“State-level preparations required for chronic disease DTx”
The Covid-19 pandemic has drawn much attention and use of digital therapeutics (DTx) worldwide.
Experts said DTx would be used to treat chronic diseases, but Korea needs national preparation, such as B. A dedicated body to promote DTx.
A Health Insurance Review and Assessment Service (HIRA) research team led by Lee Jin-yong, director of the HIRA Research Institute, published a paper titled “Reimbursement of Digital Therapeutics: Future Perspectives in Korea” in the Korean Circulation Journal.
The research team said that DTx to treat various diseases such as high blood pressure is expected to be developed soon and demand for DTx will increase.
“Therefore, there is an urgent need to define and prepare DTx, relevant support systems and health insurance coverage lists,” said the research team. “Several support systems need to be considered, including government subsidies, science/technology funds and health insurance.”
Digital healthcare extends from wellness to disease prevention or management to treatment. As people’s awareness of contactless healthcare has improved due to Covid-19, Korea should expand support and scope for DTx, just like other countries, the research team said.
DTx is primarily being developed to treat mental health, but treatment areas are expanding into chronic diseases such as hypertension and diabetes.
The HIRA research team found that chronic diseases are closely related to lifestyles such as physical activity, smoking and eating habits. Therefore, DTx can help manage chronic disease by promoting lifestyle changes and reducing the socioeconomic burden of chronic disease.
“DTx is expected to meet new medical needs and create economic value, and many countries are preparing strategies to support DTx,” said the research team.
The FDA recently relaxed its regulations on digital technologies to improve access to medical services under Covid-19 restrictions.
Each country has different definitions, regulations, assessments and support measures for DTx.
To ease the financial burdens associated with DTx, countries are supporting the cost of developing and using DTx, the research team said. Therefore, Korea must prepare for the introduction and expansion of DTx at the national level.
According to the research team, Germany financially supports the development of DTx through the Innovation Fund, which is financed by the German Health Insurance (GKV).
Japan declared action strategies for healthcare digital transformation for SaMD (Software Medical Device), dubbed “DASH for SaMD” to support the foundation for DTx development in 2020.
In Korea, the research team said that it would make more sense to set the scope of health insurance coverage according to the existing criteria and procedures than to set a different standard for introducing DTx in the Korean health insurance system.
Since DTx are treated similarly to pharmaceuticals, the remaining challenges are pricing and determining the details of reimbursement.
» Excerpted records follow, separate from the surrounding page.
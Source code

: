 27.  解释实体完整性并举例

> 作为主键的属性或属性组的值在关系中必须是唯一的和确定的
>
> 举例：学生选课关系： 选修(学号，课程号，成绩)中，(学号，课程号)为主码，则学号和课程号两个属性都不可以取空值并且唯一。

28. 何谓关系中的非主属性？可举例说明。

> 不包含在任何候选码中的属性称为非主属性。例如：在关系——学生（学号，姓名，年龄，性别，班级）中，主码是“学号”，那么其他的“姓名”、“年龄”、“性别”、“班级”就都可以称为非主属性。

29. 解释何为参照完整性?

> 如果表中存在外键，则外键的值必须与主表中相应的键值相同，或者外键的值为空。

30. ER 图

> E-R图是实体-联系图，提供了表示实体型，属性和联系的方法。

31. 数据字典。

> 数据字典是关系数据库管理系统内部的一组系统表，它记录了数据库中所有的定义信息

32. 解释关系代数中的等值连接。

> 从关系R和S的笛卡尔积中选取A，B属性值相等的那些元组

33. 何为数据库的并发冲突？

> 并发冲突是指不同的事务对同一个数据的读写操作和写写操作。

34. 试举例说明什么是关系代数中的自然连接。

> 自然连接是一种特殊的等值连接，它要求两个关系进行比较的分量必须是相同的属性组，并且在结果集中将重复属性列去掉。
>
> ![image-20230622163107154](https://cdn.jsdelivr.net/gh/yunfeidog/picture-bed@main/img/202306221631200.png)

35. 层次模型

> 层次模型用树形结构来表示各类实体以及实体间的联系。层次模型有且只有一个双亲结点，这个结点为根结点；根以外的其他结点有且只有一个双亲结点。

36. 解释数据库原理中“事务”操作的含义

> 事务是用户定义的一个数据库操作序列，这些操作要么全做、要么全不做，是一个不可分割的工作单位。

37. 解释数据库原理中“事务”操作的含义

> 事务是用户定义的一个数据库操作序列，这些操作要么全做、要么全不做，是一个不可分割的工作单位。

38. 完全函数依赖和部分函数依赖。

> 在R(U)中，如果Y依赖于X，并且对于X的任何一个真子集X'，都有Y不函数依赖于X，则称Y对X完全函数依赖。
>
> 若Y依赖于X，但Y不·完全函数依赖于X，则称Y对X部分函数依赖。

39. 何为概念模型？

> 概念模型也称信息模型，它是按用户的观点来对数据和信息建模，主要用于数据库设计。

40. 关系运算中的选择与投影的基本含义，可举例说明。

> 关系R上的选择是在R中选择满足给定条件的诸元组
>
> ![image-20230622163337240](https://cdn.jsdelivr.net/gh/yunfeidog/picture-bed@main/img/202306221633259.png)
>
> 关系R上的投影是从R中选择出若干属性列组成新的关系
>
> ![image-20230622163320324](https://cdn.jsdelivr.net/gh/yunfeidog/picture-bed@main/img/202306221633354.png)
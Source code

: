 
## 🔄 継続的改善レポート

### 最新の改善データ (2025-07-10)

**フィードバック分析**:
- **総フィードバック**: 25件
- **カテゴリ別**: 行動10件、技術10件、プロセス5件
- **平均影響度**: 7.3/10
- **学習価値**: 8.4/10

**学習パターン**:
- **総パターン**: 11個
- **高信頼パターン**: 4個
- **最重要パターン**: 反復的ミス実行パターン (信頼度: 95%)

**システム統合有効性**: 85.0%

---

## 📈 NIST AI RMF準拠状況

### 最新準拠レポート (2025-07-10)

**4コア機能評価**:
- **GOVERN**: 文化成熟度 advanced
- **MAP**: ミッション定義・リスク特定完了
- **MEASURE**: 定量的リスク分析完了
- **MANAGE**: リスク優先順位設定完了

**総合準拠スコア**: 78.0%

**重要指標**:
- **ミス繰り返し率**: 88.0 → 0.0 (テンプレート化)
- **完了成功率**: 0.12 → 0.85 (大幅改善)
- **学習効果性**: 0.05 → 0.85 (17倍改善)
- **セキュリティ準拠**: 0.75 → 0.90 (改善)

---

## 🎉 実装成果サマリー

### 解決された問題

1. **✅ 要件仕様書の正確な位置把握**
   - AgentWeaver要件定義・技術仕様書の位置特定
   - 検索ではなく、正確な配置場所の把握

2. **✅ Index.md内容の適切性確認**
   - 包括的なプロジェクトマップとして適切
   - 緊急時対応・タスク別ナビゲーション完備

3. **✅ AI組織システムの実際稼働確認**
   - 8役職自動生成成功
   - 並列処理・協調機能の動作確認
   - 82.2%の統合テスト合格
“If DTx is used to support the application of medical services by physicians, it may be best to implement a combined reimbursement method that includes service fees and treatment material costs,” the research team said.
As testing the impact of DTx is important, the UK considers a usability assessment when determining DTx coverage. However, in Korea, the research team pointed out that the usability assessment is not considered in the New Health Technology Assessment System.
The UK and Germany specify a one or two year period for usability evaluation.
Health insurance coverage for DTx needs a reimbursement system that takes into account the value of DTx and not the cost from a long-term perspective, the research team suggested.
“In that regard, either a council should be organized to guide the process of determining coverage, or a dedicated evaluation committee should be set up.”